Menurut RM Haryanto, juru kunci makam yang juga buyut Mangkunegoro VI ini, menerangkan bahwa makam ini sudah ada sejak tahun 1928 ketika jenazah Mangkunegoro VI dibaringkan di pemakaman ini. Namun, membentuk kompleknya yang seperti saat ini tentunya berdasarkan tradisi Jawa adalah setelah seribu harinya, berarti selang tiga tahun setelah wafatnya.
Pertanyaan
yang sering muncul adalah kenapa penguasa Pura Mangkunegaran ini tidak
dimakamkan di Astana Girilaya Mangadeg, seperti pada umumnya penguasa
Mangkunegaran yang lainnya? Sang juru kunci akhirnya mengisahkan perjalanan
hidup Mangkunegoro VI.
KGPAA
Mangkunegoro VI lahir pada Jumat Pon, 17 Rejeb Wawu 1785 (13 Maret 1857) dengan
nama Gusti Raden Mas (GRM) Soejitno.
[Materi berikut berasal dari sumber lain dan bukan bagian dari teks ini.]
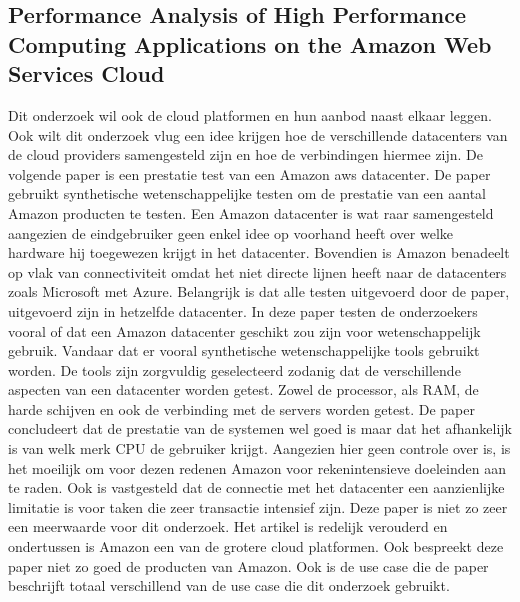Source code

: \subsection{Performance Analysis of High Performance Computing Applications on the Amazon Web Services Cloud}
Dit onderzoek wil ook de cloud platformen en hun aanbod naast elkaar leggen. Ook wilt dit onderzoek vlug een idee krijgen hoe de verschillende datacenters van de cloud providers samengesteld zijn en hoe de verbindingen hiermee zijn. De volgende paper \autocite{Jackson2010}is een prestatie test van een Amazon aws datacenter.
\newline
\newline
De paper \autocite{Jackson2010} gebruikt synthetische wetenschappelijke testen om de prestatie van een aantal Amazon producten te testen. Een Amazon datacenter is wat raar samengesteld aangezien de eindgebruiker geen enkel idee op voorhand heeft over welke hardware hij toegewezen krijgt in het datacenter. Bovendien is Amazon benadeelt op vlak van connectiviteit omdat het niet directe lijnen heeft naar de datacenters zoals Microsoft met Azure. Belangrijk is dat alle testen uitgevoerd door de paper, uitgevoerd zijn in hetzelfde datacenter.
\newline
\newline
In deze paper \autocite{Jackson2010} testen de onderzoekers vooral of dat een Amazon datacenter geschikt zou zijn voor wetenschappelijk gebruik. Vandaar dat er vooral synthetische wetenschappelijke tools gebruikt worden. De tools zijn zorgvuldig geselecteerd zodanig dat de verschillende aspecten van een datacenter worden getest. Zowel de processor, als RAM, de harde schijven en ook de verbinding met de servers worden getest.
\newline
\newline
De paper \autocite{Jackson2010} concludeert dat de prestatie van de systemen wel goed is maar dat het afhankelijk is van welk merk CPU de gebruiker krijgt. Aangezien hier geen controle over is, is het moeilijk om voor dezen redenen Amazon voor rekenintensieve doeleinden aan te raden. Ook is vastgesteld dat de connectie met het datacenter een aanzienlijke limitatie is voor taken die zeer transactie intensief zijn.
\newline
\newline
Deze paper \autocite{Jackson2010} is niet zo zeer een meerwaarde voor dit onderzoek. Het artikel is redelijk verouderd en ondertussen is Amazon een van de grotere cloud platformen. Ook bespreekt deze paper niet zo goed de producten van Amazon. Ook is de use case die de paper beschrijft totaal verschillend van de use case die dit onderzoek gebruikt. 
\newline
\newline

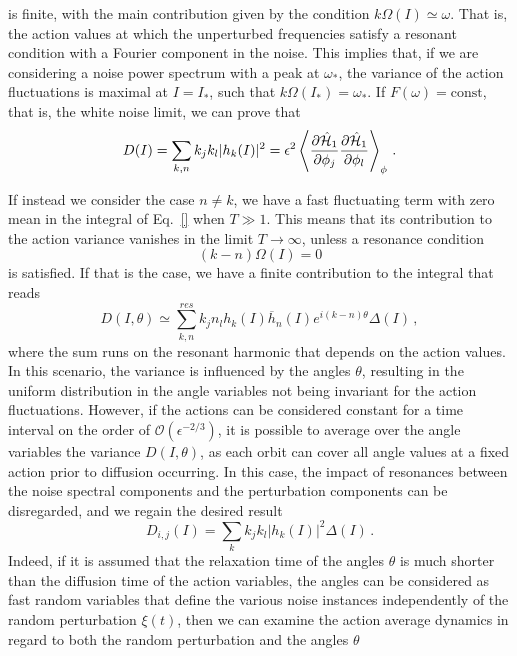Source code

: is finite, with the main contribution given by the condition $k\Omega(I)\simeq \omega$. That is, the action values at which the unperturbed frequencies satisfy a resonant condition with a Fourier component in the noise. This implies that, if we are considering a noise power spectrum with a peak at $\omega_\ast$, the variance of the action fluctuations is maximal at $I=I_\ast$, such that $k\Omega(I_\ast)=\omega_\ast$. If $F(\omega)=\mathrm{const}$, that is, the white noise limit, we can prove that
\begin{equation}
    D(I)=\sum_{k,n} k_j k_l |h_k(I)|^2 =\epsilon^2\left \langle \frac{\partial \hat {\mathcal{H}}_1}{\partial \phi_j}\frac{\partial \hat {\mathcal{H}}_1}{\partial \phi_l}\right \rangle_\phi\,.
\end{equation}

If instead we consider the case $n\neq k$, we have a fast fluctuating term with zero mean in the integral of Eq.~\eqref{} when $T\gg 1$. This means that its contribution to the action variance vanishes in the limit $T\to\infty$, unless a resonance condition
\begin{equation}
    (k-n)\Omega(I)=0
\end{equation}
is satisfied. If that is the case, we have a finite contribution to the integral that reads
\begin{equation}
    D(I,\theta)\simeq \sum_{k,n}^{res} k_j n_l h_k(I) \overline{h}_n(I) e^{i (k-n)\theta}\Delta (I)\,,
\end{equation}
where the sum runs on the resonant harmonic that depends on the action values. In this scenario, the variance is influenced by the angles $\theta$, resulting in the uniform distribution in the angle variables not being invariant for the action fluctuations. However, if the actions can be considered constant for a time interval on the order of $\mathcal{O}(\epsilon^{-2/3})$, it is possible to average over the angle variables the variance $D(I,\theta)$, as each orbit can cover all angle values at a fixed action prior to diffusion occurring. In this case, the impact of resonances between the noise spectral components and the perturbation components can be disregarded, and we regain the desired result
\begin{equation}
    D_{i,j}(I)=\sum_{k} k_j k_l |h_k(I)|^2 \Delta(I)\,.
    \label{diffcoef}
\end{equation}
Indeed, if it is assumed that the relaxation time of the angles $\theta$ is much shorter than the diffusion time of the action variables, the angles can be considered as fast random variables that define the various noise instances independently of the random perturbation $\xi(t)$, then we can examine the action average dynamics in regard to both the random perturbation and the angles $\theta$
Beliau adalah putra keempat Mangkunegoro
IV dengan permaisuri. Gelar Kanjeng Pangeran Aryo (KPA) Dhayaningrat
disandangnya saat berusia 17 tahun, yaitu Sabtu Legi, 17 Rejeb Alip 1803 (29
Agustus 1874), dan naik tahta pada Sabtu Legi, 15 Jumadilakir Jimakir 1826 (21
November 1896).
Sebenarnya
beliau tidak berhak atas tahta Pura Mangkunegaran. Tapi karena Mangkunegoro V
meninggal setelah mengalami kecelakaan di Wonogiri pada 2 Oktober 1896 dalam
usia 41 tahun, kekosongan tahta ini dipegang oleh KPA Dhayaningrat, yang tak lain
adalah adik kandung Mangkunegoro V atas persetujuan dan arahan dari ibundanya
Gusti Raden Ayu (G.R.Ay.) Dunuk. Pertimbangannya bukan saja karena putra
mahkota yang sesungguhnya masih kecil tapi juga karena mengemban tugas
menyelamatkan keuangan kerajaan yang terjebak dalam hutang kepada Belanda.
Kebetulan KPA Dhayaningrat piawai dalam bidang ekonomi. Setelah dikukuhkan
sebagai punguasa Mangkunegaran untuk menggantikan kakaknya Mangkunegoro V, KPA
Dhayaningrat menyandang gelar KGPAA Mangkunegoro VI, yang menurut tradisi
kraton seharusnya jatuh kepada putra Mangkunegoro V.
Dalam
memegang tampuk Praja Mangkunegaran selama 19 tahun 8 bulan, beliau berhasil
mengembalikan kebangkrutan ekonomi yang dialami oleh Pura Mangkunegaran pada
masa Mangkunegoro V. Keberhasilannya ini
dilakukan dengan upaya penghematan secara ekonomis di segala bidang dan
ditujukan bagi keluarga serta seluruh Pangreh
Praja Mangkunegaran. Selain itu, beliau juga menarik pajak tanah yang
digunakan Nederlandsch Indische Spoorweg
Maatschappij (perusahaan kereta api swasta Belanda) hingga ketika kolonial
tidak mampu membayar kereta api jurusan Solo-Surabaya disita sebagai miliknya.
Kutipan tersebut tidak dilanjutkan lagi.